The Macallan Diamond Jubilee lo (1)

I was quite surprised when this sample popped through my letterbox (it was a really nice surprise though, as my week had been long!). I really didn’t think Macallan would need anyone to review this. After all, it’s the Macallan Jubilee bottling for God’s sake. It’s got the Queen’s face on it, it’s a Jubilee year, it’s Macallan. All of these elements mean that it will sell and sell quickly. It’s limited to the UK, so all of those overseas royal family fans will have to buy it on auction sites, Ebay, or any of the other places that whisky is bought and sold in the wild west that is the collectibles market.

On the subject of the Royals, these Jubilee celebrations have definitely brought out a little bit of Republican in me. Celebrating some people who weren’t elected but have a huge amount of influence, live in a fancy homes and travel the World on the UK’s behalf and on tax payers money. Weird. Not a big fan. I don’t want to get rid of them necessarily, but maybe they should have less power and significance. I respect some of them for the way they have conducted themselves (including and especially the Queen), but I think they shouldn’t get such adulation. Back on to the whisky before I start ranting…

This bottle will cost you 350 of your finest British pounds, and there are 2012 bottles of it, so it is a medium sized offering. I think much of it will be bought to be sold on, and I reckon those people who sell it will make a profit, but on this, whisky companies can’t win really. If Macallan had priced it at 80 quid, that would have been cheap. The bottles would spend years being bought and sold before someone paid the correct value and just cracked the thing open. Royal collectors who genuinely wanted a bottle would complain if it was too cheap, as it would sell out within seconds and they would fail to get the bottle to add to their royal mugs, china corgis and other royal memorabilia (guff) . If companies price it too highly, whisky geeks (I’m allowed to say it, I am one) would slam them for profiteering and start warning about the expensive whisky bubble bursting. Damned if you do, drammed if you don’t. Or something like that. On to tasting notes;

Macallan Jubilee Bottling
2012 Bottles
52% ABV
£350 from here

Nose: At first, honey, followed by raisins, pralines, white chocolate buttons. For me, it’s quite a delicate and refined nose. Quite lovely. It’s pretty cold in Casa Hoban this evening, so I am warming the glass to see if this whisky has more to say. Stewed apples and a little hint of nutmeg after warming.

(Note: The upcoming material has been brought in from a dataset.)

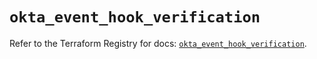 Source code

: # `okta_event_hook_verification`

Refer to the Terraform Registry for docs: [`okta_event_hook_verification`](https://registry.terraform.io/providers/okta/okta/4.8.0/docs/resources/event_hook_verification).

Palate: At cask strength, it is too strong. That may sound stupid, but let me explain. Some whiskies at cask strength are fine. You exclaim “that doesn’t taste like 60 per cent!” but there are other whiskies that need water. Without water it just had a slight caramel hint, slight honey hint and a fire.

With water: Spice, oakiness, tannins, light grapey notes and light notes of plums. I want more from this! On the nose it showed potential, but it just doesn’t take my breath away. It’s fine, but almost feels a little restrained. I want more fruitiness, sherried notes and honey.

Finish: Actually, the finish is quite nice. Bit more sweetness.

Overall: If you love the royals, go for it. It’s a funny dram, because the nose is lovely, and the finish is grand, but the palate just lacks a little punch. If you want an awesome Macallan, buy the 18yo instead. Buy 2 or 3 bottles. It’s stunning.